→ What is expected: Return every record below exactly as written.

→ Record excerpts:
════════
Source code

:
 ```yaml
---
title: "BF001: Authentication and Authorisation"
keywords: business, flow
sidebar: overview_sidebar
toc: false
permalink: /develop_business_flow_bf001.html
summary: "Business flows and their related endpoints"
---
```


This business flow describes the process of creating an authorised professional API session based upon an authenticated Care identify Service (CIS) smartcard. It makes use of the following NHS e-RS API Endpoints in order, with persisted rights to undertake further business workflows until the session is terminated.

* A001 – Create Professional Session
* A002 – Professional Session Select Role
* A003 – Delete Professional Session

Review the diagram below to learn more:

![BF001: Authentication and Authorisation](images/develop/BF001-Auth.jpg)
════════
→ Solution for this problem:
Source code

:
 ```yaml
---
title: "BF001: Authentication and Authorisation"
keywords: business, flow
sidebar: overview_sidebar
toc: false
permalink: /develop_business_flow_bf001.html
summary: "Business flows and their related endpoints"
---
```


This business flow describes the process of creating an authorised professional API session based upon an authenticated Care identify Service (CIS) smartcard. It makes use of the following NHS e-RS API Endpoints in order, with persisted rights to undertake further business workflows until the session is terminated.

* A001 – Create Professional Session
* A002 – Professional Session Select Role
* A003 – Delete Professional Session

Review the diagram below to learn more:

![BF001: Authentication and Authorisation](images/develop/BF001-Auth.jpg)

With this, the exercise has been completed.